Llegamos al archipiélago de las Shetland a media tarde, bajo un aguacero. La agencia me había aconsejado que alquilara un coche en el aeropuerto. Recorrimos sesenta millas atravesando llanuras donde pastaban rebaños de ovejas. Como los animales viven en libertad, los ganaderos tienen la costumbre de teñir la lana de las cabezas que son suyas para distinguirlas de las de sus vecinos. Ello da a estos campos unos colores preciosos que contrastan con el gris del cielo. En Toft subimos a bordo del ferry que llevaba a Ulsta, un pueblecito en la costa oriental de Yell; en el resto de la isla no hay prácticamente más que aldeas aisladas.
Yo había preparado bien el viaje, y una habitación nos esperaba en el Bed and Breakfast de Burravoe, el único de toda la isla, me parece.
El Bed and Breakfast en cuestión era una granja con una habitación que los dueños ponían a disposición de los escasos visitantes que venían a perderse por allí.
Yell es una de esas islas perdidas en un rincón del mundo, una landa de tierra de 35 kilómetros de largo y apenas 12 de ancho. En ella viven 957 personas exactamente, cada nacimiento y cada fallecimiento afecta de manera sensible a la demografía del lugar. Abundan aquí las nutrias, las focas grises y los estorninos del Ártico.

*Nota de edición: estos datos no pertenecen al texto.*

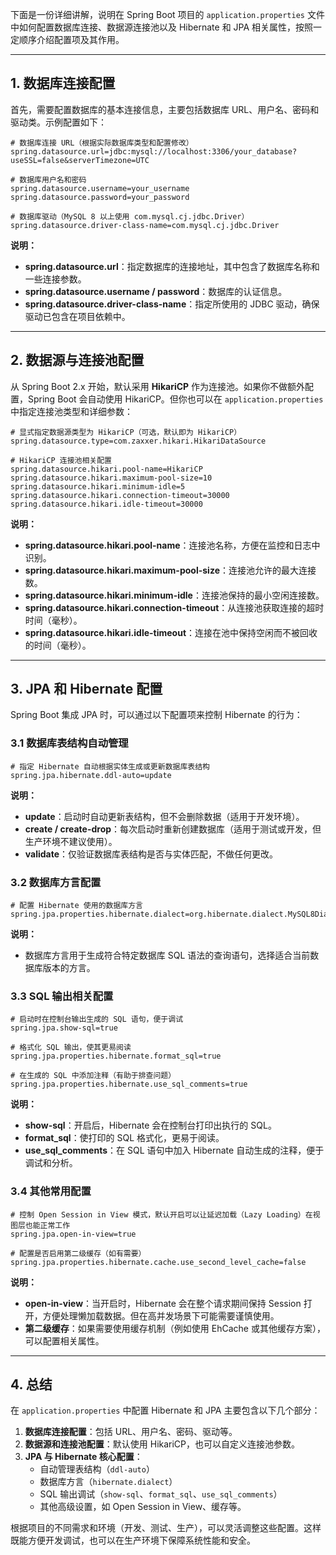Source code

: 下面是一份详细讲解，说明在 Spring Boot 项目的 `application.properties` 文件中如何配置数据库连接、数据源连接池以及 Hibernate 和 JPA 相关属性，按照一定顺序介绍配置项及其作用。

---

## 1. 数据库连接配置

首先，需要配置数据库的基本连接信息，主要包括数据库 URL、用户名、密码和驱动类。示例配置如下：

```properties
# 数据库连接 URL（根据实际数据库类型和配置修改）
spring.datasource.url=jdbc:mysql://localhost:3306/your_database?useSSL=false&serverTimezone=UTC

# 数据库用户名和密码
spring.datasource.username=your_username
spring.datasource.password=your_password

# 数据库驱动（MySQL 8 以上使用 com.mysql.cj.jdbc.Driver）
spring.datasource.driver-class-name=com.mysql.cj.jdbc.Driver
```

**说明：**

- **spring.datasource.url**：指定数据库的连接地址，其中包含了数据库名称和一些连接参数。
- **spring.datasource.username / password**：数据库的认证信息。
- **spring.datasource.driver-class-name**：指定所使用的 JDBC 驱动，确保驱动已包含在项目依赖中。

---

## 2. 数据源与连接池配置

从 Spring Boot 2.x 开始，默认采用 **HikariCP** 作为连接池。如果你不做额外配置，Spring Boot 会自动使用 HikariCP。但你也可以在 `application.properties` 中指定连接池类型和详细参数：

```properties
# 显式指定数据源类型为 HikariCP（可选，默认即为 HikariCP）
spring.datasource.type=com.zaxxer.hikari.HikariDataSource

# HikariCP 连接池相关配置
spring.datasource.hikari.pool-name=HikariCP
spring.datasource.hikari.maximum-pool-size=10
spring.datasource.hikari.minimum-idle=5
spring.datasource.hikari.connection-timeout=30000
spring.datasource.hikari.idle-timeout=30000
```

**说明：**

- **spring.datasource.hikari.pool-name**：连接池名称，方便在监控和日志中识别。
- **spring.datasource.hikari.maximum-pool-size**：连接池允许的最大连接数。
- **spring.datasource.hikari.minimum-idle**：连接池保持的最小空闲连接数。
- **spring.datasource.hikari.connection-timeout**：从连接池获取连接的超时时间（毫秒）。
- **spring.datasource.hikari.idle-timeout**：连接在池中保持空闲而不被回收的时间（毫秒）。

---

## 3. JPA 和 Hibernate 配置

Spring Boot 集成 JPA 时，可以通过以下配置项来控制 Hibernate 的行为：

### 3.1 数据库表结构自动管理

```properties
# 指定 Hibernate 自动根据实体生成或更新数据库表结构
spring.jpa.hibernate.ddl-auto=update
```

**说明：**

- **update**：启动时自动更新表结构，但不会删除数据（适用于开发环境）。
- **create / create-drop**：每次启动时重新创建数据库（适用于测试或开发，但生产环境不建议使用）。
- **validate**：仅验证数据库表结构是否与实体匹配，不做任何更改。

### 3.2 数据库方言配置

```properties
# 配置 Hibernate 使用的数据库方言
spring.jpa.properties.hibernate.dialect=org.hibernate.dialect.MySQL8Dialect
```

**说明：**

- 数据库方言用于生成符合特定数据库 SQL 语法的查询语句，选择适合当前数据库版本的方言。

### 3.3 SQL 输出相关配置

```properties
# 启动时在控制台输出生成的 SQL 语句，便于调试
spring.jpa.show-sql=true

# 格式化 SQL 输出，使其更易阅读
spring.jpa.properties.hibernate.format_sql=true

# 在生成的 SQL 中添加注释（有助于排查问题）
spring.jpa.properties.hibernate.use_sql_comments=true
```

**说明：**

- **show-sql**：开启后，Hibernate 会在控制台打印出执行的 SQL。
- **format_sql**：使打印的 SQL 格式化，更易于阅读。
- **use_sql_comments**：在 SQL 语句中加入 Hibernate 自动生成的注释，便于调试和分析。

### 3.4 其他常用配置

```properties
# 控制 Open Session in View 模式，默认开启可以让延迟加载（Lazy Loading）在视图层也能正常工作
spring.jpa.open-in-view=true

# 配置是否启用第二级缓存（如有需要）
spring.jpa.properties.hibernate.cache.use_second_level_cache=false
```

**说明：**

- **open-in-view**：当开启时，Hibernate 会在整个请求期间保持 Session 打开，方便处理懒加载数据。但在高并发场景下可能需要谨慎使用。
- **第二级缓存**：如果需要使用缓存机制（例如使用 EhCache 或其他缓存方案），可以配置相关属性。

---

## 4. 总结

在 `application.properties` 中配置 Hibernate 和 JPA 主要包含以下几个部分：

1. **数据库连接配置**：包括 URL、用户名、密码、驱动等。
2. **数据源和连接池配置**：默认使用 HikariCP，也可以自定义连接池参数。
3. **JPA 与 Hibernate 核心配置**：
    - 自动管理表结构（`ddl-auto`）
    - 数据库方言（`hibernate.dialect`）
    - SQL 输出调试（`show-sql`、`format_sql`、`use_sql_comments`）
    - 其他高级设置，如 Open Session in View、缓存等。

根据项目的不同需求和环境（开发、测试、生产），可以灵活调整这些配置。这样既能方便开发调试，也可以在生产环境下保障系统性能和安全。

En cuanto a la pareja de ganaderos que nos recibió, parecían ambos encantadores, pero su acento no me permitía entender bien del todo su conversación. Nos sirvieron la cena a las seis, y a las siete Keira y yo ya estábamos en la habitación, con unas velas como única fuente de luz. Fuera, el viento soplaba en ráfagas, las persianas golpeaban contra la pared de la casa, las aspas de un molino de viento oxidado chirriaban y la lluvia se abatió sobre los cristales de las ventanas. Keira se acurrucó contra mí, pero no había ninguna posibilidad de que hiciéramos el amor esa noche.
Por la mañana me alegré de habernos ido tan pronto a la cama porque nos despertamos muy temprano. Balidos de oveja, gruñidos de cerdo, cacareo de aves de corral de todo tipo, sólo faltaba el mugido de una vaca para completar el cuadro, pero los huevos, el beicon y la leche de oveja que nos sirvieron para desayunar tenían un sabor del que, por desgracia, nunca he podido volver a disfrutar. La granjera nos preguntó qué nos traía por allí.
—Hemos venido a visitar a un antropólogo que se ha retirado a esta isla, un tal Yann Thornsten, ¿lo conoce? —le preguntó Keira.
La granjera se encogió de hombros y salió de la cocina. Keira y yo nos miramos, desconcertados.
—¿Me preguntaste ayer qué probabilidades teníamos de que este tipo nos recibiera? Pues acabo de reducir aún más mi pronóstico —le dije en voz baja.
Cuando terminamos de desayunar, me dirigí al establo para ver al marido de nuestra granjera. Cuando le pregunté por Yann Thornsten, el hombre hizo una mueca.